[comp.unix.internals] Shareable, networked, swap device?

aglew@crhc.uiuc.edu (Andy Glew) (10/26/90)

Does anyone have a shareable, networked, swap device?

Anyone = commercial or academic / public domain, any flavour of UNIX.

Shareable, networked, swap device:
    NOT mkfile/swapon !
    What I seek is a swap device that multiple workstations share
dynamically, not a disk that can support several statically sized swap
partitions (well, not quite statiic, but more swap space isn't
allocated automagically).
    In any typical network of n machines, each machine is allocated,
say, 32M of swap space, for a total of 32*n megabytes.  But, in our
network, typically half of the machines are not being used at any time,
so they typically have around 30M of swap-space free.  At the same
time, a much smaller fraction of our machines are running very large
jobs, and really need swapspace around 64-128M - but these aren't
always the same machines (not designated compute servers).  
    It really would be nice if the unused swap memory of some machines
could be used to temporarily, transparently, expand the swap memory of
others, on demand.  Ie. it would be nice if swap space was a
centralized resource pool, rather than fragmented.
    As I've said above, management via mkfile/swapon is possible, but
klugey.  You want the swap space to be transparently added, without
human intervention, and without causing processes to die with the
message "too big".  Things aren't helped by SUN and friends not
supporting the swapon -l and swapon -d (list and delete) commands
found on System V.
    
How hard would this be to do?
    Modest.  The typical /dev/drum interface, where the kernel assumes
that it has exclusive control over a large space, could be modified.
All that is really needed is an information call to indicate when a
swap page has been freed, so that it can be physically removed from
under one machine's /dev/drum and given to another. And a trap so that
an attempt to access a /dev/drum page that has been removed can be
handled by requesting over the network.  Safety properties, of course,
are a bit harder, and it really would be nicer to have a "give me NNN
pages of swap space call" made to the shareable, networked, swap
device.

Has anyone seen something like this?


This is posted to comp.unix.internals, because any such device is
probably a driver, a server, an interface to /dev/drum, or all three;
to comp.unix.large, because large systems with lots of workstations
are likely to be playing the swap allocation game; and to
comp.unix.admin because such a device would make system administration
on large systems easier.  Followups to comp.unix.inyernals.
--
Andy Glew, a-glew@uiuc.edu [get ph nameserver from uxc.cso.uiuc.edu:net/qi]
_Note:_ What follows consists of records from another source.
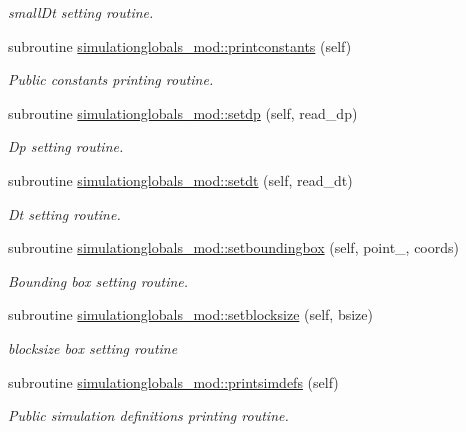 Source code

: \begin{DoxyCompactItemize}
\begin{DoxyCompactList}\small\item\em small\+Dt setting routine. \end{DoxyCompactList}\item 
subroutine \mbox{\hyperlink{namespacesimulationglobals__mod_a139cb36f8366e6aec875c7977235fd68}{simulationglobals\+\_\+mod\+::printconstants}} (self)
\begin{DoxyCompactList}\small\item\em Public constants printing routine. \end{DoxyCompactList}\item 
subroutine \mbox{\hyperlink{namespacesimulationglobals__mod_afda1e73e6e0cd075875c70aded99d425}{simulationglobals\+\_\+mod\+::setdp}} (self, read\+\_\+dp)
\begin{DoxyCompactList}\small\item\em Dp setting routine. \end{DoxyCompactList}\item 
subroutine \mbox{\hyperlink{namespacesimulationglobals__mod_a0eced3f4367d08f3d0cb6ef2044bdc56}{simulationglobals\+\_\+mod\+::setdt}} (self, read\+\_\+dt)
\begin{DoxyCompactList}\small\item\em Dt setting routine. \end{DoxyCompactList}\item 
subroutine \mbox{\hyperlink{namespacesimulationglobals__mod_abf5afcc12763caab3a5fc394255ced44}{simulationglobals\+\_\+mod\+::setboundingbox}} (self, point\+\_\+, coords)
\begin{DoxyCompactList}\small\item\em Bounding box setting routine. \end{DoxyCompactList}\item 
subroutine \mbox{\hyperlink{namespacesimulationglobals__mod_af0bc0b00ee3aa2ba9e47dc50daa72799}{simulationglobals\+\_\+mod\+::setblocksize}} (self, bsize)
\begin{DoxyCompactList}\small\item\em blocksize box setting routine \end{DoxyCompactList}\item 
subroutine \mbox{\hyperlink{namespacesimulationglobals__mod_a54196bff569fc838730ba39a722319ff}{simulationglobals\+\_\+mod\+::printsimdefs}} (self)
\begin{DoxyCompactList}\small\item\em Public simulation definitions printing routine. \end{DoxyCompactList}\item 

\end{DoxyCompactItemize}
lm@slovax.Sun.COM (Larry McVoy) (10/27/90)

In article <AGLEW.90Oct25235828@cobra.crhc.uiuc.edu> aglew@crhc.uiuc.edu (Andy Glew) writes:
>Does anyone have a shareable, networked, swap device?
>
>    In any typical network of n machines, each machine is allocated,
>say, 32M of swap space, for a total of 32*n megabytes.  But, in our
>network, typically half of the machines are not being used at any time,
>so they typically have around 30M of swap-space free.  At the same
>time, a much smaller fraction of our machines are running very large
>jobs, and really need swapspace around 64-128M - but these aren't
>always the same machines (not designated compute servers).  
>    It really would be nice if the unused swap memory of some machines
>could be used to temporarily, transparently, expand the swap memory of
>others, on demand.  Ie. it would be nice if swap space was a
>centralized resource pool, rather than fragmented.

Do you want any fairness?  Should hostA be able to use up all the swapspace
to the exclusion of b, c, d, and e?  Should the OS provide hooks to allow
you to tune this?  How would you tune it?  What hooks do you want?
---
Larry McVoy, Sun Microsystems     (415) 336-7627       ...!sun!lm or lm@sun.com

bzs@world.std.com (Barry Shein) (10/28/90)

I have to admit it is an interesting idea. Policy needs to be designed
obviously, but in the end what you really want is a bibop (big bag o'
pages, name stolen from the lisp culture) shareable area, instead of
typed pages the "types" are host id's (perhaps IP addresses.)

Couldn't NFS *almost* do this right now. You'd create this big file
and the clients would keep their own seek pointers (allocated by the
server, but otherwise stateless since each request to pagein would
include the seek pointer and perhaps the page size, or maybe size is
fixed, seek pointer becomes a funny kind of file handle.)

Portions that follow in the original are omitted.